◆ Required action:
Nothing but the lines from the top of the data to the line holding "## Example projects" should be printed, word for word and both ends included; leave the pictures out.

┌────────

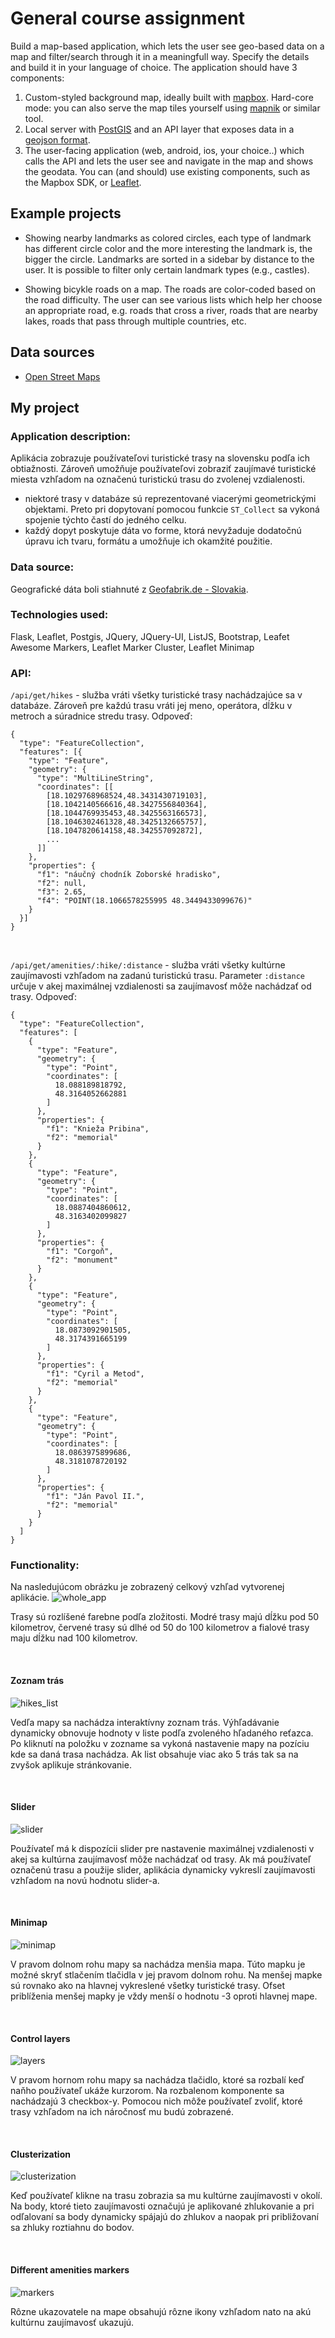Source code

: # General course assignment

Build a map-based application, which lets the user see geo-based data on a map and filter/search through it in a meaningfull way. Specify the details and build it in your language of choice. The application should have 3 components:

1. Custom-styled background map, ideally built with [mapbox](http://mapbox.com). Hard-core mode: you can also serve the map tiles yourself using [mapnik](http://mapnik.org/) or similar tool.
2. Local server with [PostGIS](http://postgis.net/) and an API layer that exposes data in a [geojson format](http://geojson.org/).
3. The user-facing application (web, android, ios, your choice..) which calls the API and lets the user see and navigate in the map and shows the geodata. You can (and should) use existing components, such as the Mapbox SDK, or [Leaflet](http://leafletjs.com/).

## Example projects

- Showing nearby landmarks as colored circles, each type of landmark has different circle color and the more interesting the landmark is, the bigger the circle. Landmarks are sorted in a sidebar by distance to the user. It is possible to filter only certain landmark types (e.g., castles).

- Showing bicykle roads on a map. The roads are color-coded based on the road difficulty. The user can see various lists which help her choose an appropriate road, e.g. roads that cross a river, roads that are nearby lakes, roads that pass through multiple countries, etc.

## Data sources

- [Open Street Maps](https://www.openstreetmap.org/)

## My project

### **Application description**:

Aplikácia zobrazuje používateľovi turistické trasy na slovensku podľa ich obtiažnosti. Zároveň umožňuje používateľovi zobraziť zaujímavé turistické miesta vzhľadom na označenú turistickú trasu do zvolenej vzdialenosti.

- niektoré trasy v databáze sú reprezentované viacerými geometrickými objektami. Preto pri dopytovaní pomocou funkcie ```ST_Collect``` sa vykoná spojenie týchto častí do jedného celku.
- každý dopyt poskytuje dáta vo forme, ktorá nevyžaduje dodatočnú úpravu ich tvaru, formátu a umožňuje ich okamžité použitie.

### **Data source**:

Geografické dáta boli stiahnuté z [Geofabrik.de - Slovakia](http://download.geofabrik.de/europe/slovakia-latest.osm.pbf).

### **Technologies used**:

Flask, Leaflet, Postgis, JQuery, JQuery-UI, ListJS, Bootstrap, Leafet Awesome Markers, Leaflet Marker Cluster, Leaflet Minimap

### **API**:

```/api/get/hikes``` - služba vráti všetky turistické trasy nachádzajúce sa v databáze. Zároveň pre každú trasu vráti jej meno, operátora, dĺžku v metroch a súradnice stredu trasy.
Odpoveď:

```
{
  "type": "FeatureCollection",
  "features": [{
    "type": "Feature",
    "geometry": {
      "type": "MultiLineString",
      "coordinates": [[
        [18.1029768968524,48.3431430719103],
        [18.1042140566616,48.3427556840364],
        [18.1044769935453,48.3425563166573],
        [18.1046302461328,48.3425132665757],
        [18.1047820614158,48.342557092872],
        ...
      ]]
    },
    "properties": {
      "f1": "náučný chodník Zoborské hradisko",
      "f2": null,
      "f3": 2.65,
      "f4": "POINT(18.1066578255995 48.3449433099676)"
    }
  }]
}
```

<br/>


```/api/get/amenities/:hike/:distance``` - služba vráti všetky kultúrne zaujímavosti vzhľadom na zadanú turistickú trasu. Parameter ```:distance``` určuje v akej maximálnej vzdialenosti sa zaujímavosť môže nachádzať od trasy.
Odpoveď:

```
{
  "type": "FeatureCollection",
  "features": [
    {
      "type": "Feature",
      "geometry": {
        "type": "Point",
        "coordinates": [
          18.088189818792,
          48.3164052662881
        ]
      },
      "properties": {
        "f1": "Knieža Pribina",
        "f2": "memorial"
      }
    },
    {
      "type": "Feature",
      "geometry": {
        "type": "Point",
        "coordinates": [
          18.0887404860612,
          48.3163402099827
        ]
      },
      "properties": {
        "f1": "Corgoň",
        "f2": "monument"
      }
    },
    {
      "type": "Feature",
      "geometry": {
        "type": "Point",
        "coordinates": [
          18.0873092901505,
          48.3174391665199
        ]
      },
      "properties": {
        "f1": "Cyril a Metod",
        "f2": "memorial"
      }
    },
    {
      "type": "Feature",
      "geometry": {
        "type": "Point",
        "coordinates": [
          18.0863975899686,
          48.3181078720192
        ]
      },
      "properties": {
        "f1": "Ján Pavol II.",
        "f2": "memorial"
      }
    }
  ]
}
```

### **Functionality**:

Na nasledujúcom obrázku je zobrazený celkový vzhľad vytvorenej aplikácie.
![whole_app](https://github.com/mpuk/PDT-Assignment/blob/master/images/whole_app.png)

Trasy sú rozlíšené farebne podľa zložitosti. Modré trasy majú dĺžku pod 50 kilometrov, červené trasy sú dlhé od 50 do 100 kilometrov a fialové trasy maju dĺžku nad 100 kilometrov.

<br/>

#### Zoznam trás

![hikes_list](https://github.com/mpuk/PDT-Assignment/blob/master/images/hikes_list.png)

Vedľa mapy sa nachádza interaktívny zoznam trás. Výhľadávanie dynamicky obnovuje hodnoty v liste podľa zvoleného hľadaného reťazca. Po kliknutí na položku v zozname sa vykoná nastavenie mapy na pozíciu kde sa daná trasa nachádza. Ak list obsahuje viac ako 5 trás tak sa na zvyšok aplikuje stránkovanie.

<br/>

#### Slider

![slider](https://github.com/mpuk/PDT-Assignment/blob/master/images/slider.png)

Používateľ má k dispozícii slider pre nastavenie maximálnej vzdialenosti v akej sa kultúrna zaujímavosť môže nachádzať od trasy. Ak má používateľ označenú trasu a použije slider, aplikácia dynamicky vykreslí zaujímavosti vzhľadom na novú hodnotu slider-a.

<br/>

#### Minimap

![minimap](https://github.com/mpuk/PDT-Assignment/blob/master/images/minimap.png)

V pravom dolnom rohu mapy sa nachádza menšia mapa. Túto mapku je možné skryť stlačením tlačidla v jej pravom dolnom rohu.
Na menšej mapke sú rovnako ako na hlavnej vykreslené všetky turistické trasy. Ofset priblíženia menšej mapky je vždy menší o hodnotu -3 oproti hlavnej mape.

<br/>

#### Control layers

![layers](https://github.com/mpuk/PDT-Assignment/blob/master/images/layers_control.png)

V pravom hornom rohu mapy sa nachádza tlačidlo, ktoré sa rozbalí keď naňho používateľ ukáže kurzorom. Na rozbalenom komponente sa nachádzajú 3 checkbox-y. Pomocou nich môže používateľ zvoliť, ktoré trasy vzhľadom na ich náročnosť mu budú zobrazené.

<br/>

#### Clusterization

![clusterization](https://github.com/mpuk/PDT-Assignment/blob/master/images/clusterization.png)

Keď používateľ klikne na trasu zobrazia sa mu kultúrne zaujímavosti v okolí. Na body, ktoré tieto zaujímavosti označujú je aplikované zhlukovanie a pri odľalovaní sa body dynamicky spájajú do zhlukov a naopak pri približovaní sa zhluky roztiahnu do bodov.

<br/>

#### Different amenities markers

![markers](https://github.com/mpuk/PDT-Assignment/blob/master/images/different_amenities_markers.png)

Rôzne ukazovatele na mape obsahujú rôzne ikony vzhľadom nato na akú kultúrnu zaujímavosť ukazujú.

└────────

◆ Task response:
Source code

: # General course assignment

Build a map-based application, which lets the user see geo-based data on a map and filter/search through it in a meaningfull way. Specify the details and build it in your language of choice. The application should have 3 components:

1. Custom-styled background map, ideally built with [mapbox](http://mapbox.com). Hard-core mode: you can also serve the map tiles yourself using [mapnik](http://mapnik.org/) or similar tool.
2. Local server with [PostGIS](http://postgis.net/) and an API layer that exposes data in a [geojson format](http://geojson.org/).
3. The user-facing application (web, android, ios, your choice..) which calls the API and lets the user see and navigate in the map and shows the geodata. You can (and should) use existing components, such as the Mapbox SDK, or [Leaflet](http://leafletjs.com/).

## Example projects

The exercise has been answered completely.